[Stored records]
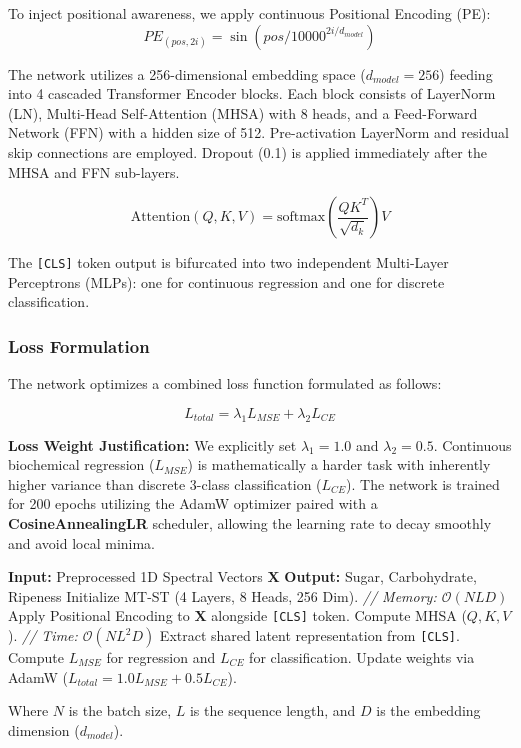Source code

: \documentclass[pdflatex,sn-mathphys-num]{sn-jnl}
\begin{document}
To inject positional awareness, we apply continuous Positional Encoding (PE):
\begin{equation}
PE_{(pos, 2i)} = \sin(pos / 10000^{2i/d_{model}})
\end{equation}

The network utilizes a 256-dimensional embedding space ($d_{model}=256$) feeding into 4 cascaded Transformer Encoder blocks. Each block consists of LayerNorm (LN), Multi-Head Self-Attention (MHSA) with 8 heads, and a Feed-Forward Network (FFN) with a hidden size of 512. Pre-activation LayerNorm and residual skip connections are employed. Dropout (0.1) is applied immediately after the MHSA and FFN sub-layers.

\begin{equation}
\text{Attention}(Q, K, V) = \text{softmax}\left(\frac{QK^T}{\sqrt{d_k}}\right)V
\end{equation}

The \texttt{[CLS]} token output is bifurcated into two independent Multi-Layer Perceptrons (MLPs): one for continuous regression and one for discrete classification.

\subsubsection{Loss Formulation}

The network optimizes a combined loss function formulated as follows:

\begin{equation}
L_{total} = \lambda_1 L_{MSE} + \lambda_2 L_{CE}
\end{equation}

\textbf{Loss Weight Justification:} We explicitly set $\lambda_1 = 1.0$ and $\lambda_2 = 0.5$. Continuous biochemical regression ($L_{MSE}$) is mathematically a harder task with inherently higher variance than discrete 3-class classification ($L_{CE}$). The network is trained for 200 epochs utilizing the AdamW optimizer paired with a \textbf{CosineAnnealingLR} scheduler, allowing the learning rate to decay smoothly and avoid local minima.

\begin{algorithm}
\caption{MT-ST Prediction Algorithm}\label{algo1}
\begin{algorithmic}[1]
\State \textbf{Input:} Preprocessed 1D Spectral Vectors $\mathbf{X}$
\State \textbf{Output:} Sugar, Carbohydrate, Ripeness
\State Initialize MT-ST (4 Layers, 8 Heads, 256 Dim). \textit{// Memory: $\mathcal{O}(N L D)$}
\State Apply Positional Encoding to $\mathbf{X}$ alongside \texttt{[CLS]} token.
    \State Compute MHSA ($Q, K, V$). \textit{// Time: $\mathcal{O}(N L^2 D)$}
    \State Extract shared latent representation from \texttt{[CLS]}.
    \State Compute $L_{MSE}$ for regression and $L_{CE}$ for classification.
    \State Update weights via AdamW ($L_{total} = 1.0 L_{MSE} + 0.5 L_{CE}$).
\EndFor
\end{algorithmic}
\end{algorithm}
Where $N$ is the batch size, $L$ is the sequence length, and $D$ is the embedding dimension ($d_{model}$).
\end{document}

==

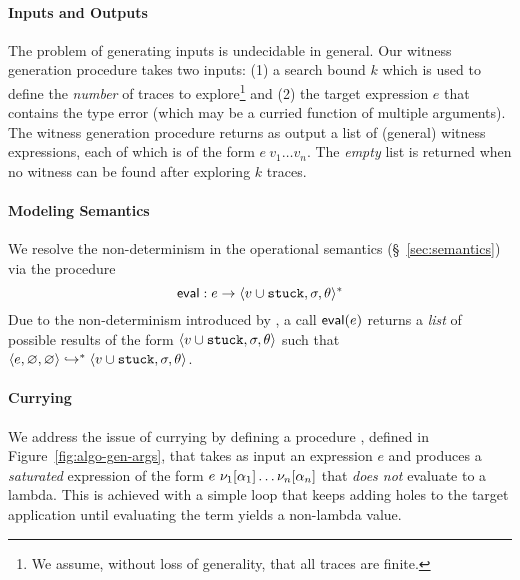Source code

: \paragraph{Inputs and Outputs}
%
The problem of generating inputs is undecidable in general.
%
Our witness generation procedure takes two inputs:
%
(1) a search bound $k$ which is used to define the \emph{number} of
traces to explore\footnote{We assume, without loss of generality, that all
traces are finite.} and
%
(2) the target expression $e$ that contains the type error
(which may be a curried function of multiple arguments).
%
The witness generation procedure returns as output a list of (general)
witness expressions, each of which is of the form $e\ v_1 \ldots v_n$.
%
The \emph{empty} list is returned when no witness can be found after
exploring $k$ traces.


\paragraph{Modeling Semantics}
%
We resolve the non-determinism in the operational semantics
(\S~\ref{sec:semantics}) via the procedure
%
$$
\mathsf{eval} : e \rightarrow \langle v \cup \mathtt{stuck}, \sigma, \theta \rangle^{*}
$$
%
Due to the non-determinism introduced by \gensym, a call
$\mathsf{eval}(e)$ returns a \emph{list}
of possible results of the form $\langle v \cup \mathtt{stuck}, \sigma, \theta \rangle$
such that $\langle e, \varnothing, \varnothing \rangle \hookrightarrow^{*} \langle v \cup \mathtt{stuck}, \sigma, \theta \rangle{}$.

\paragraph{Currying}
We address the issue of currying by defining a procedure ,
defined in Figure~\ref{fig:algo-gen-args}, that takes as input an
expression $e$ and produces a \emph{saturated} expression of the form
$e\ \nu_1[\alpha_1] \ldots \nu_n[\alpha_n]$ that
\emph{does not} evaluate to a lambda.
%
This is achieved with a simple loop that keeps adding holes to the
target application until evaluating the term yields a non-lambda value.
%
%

__Problem description__:
Provide solely the number of lines in the data that include the word "mathbf".

__Result of the exercise__:
2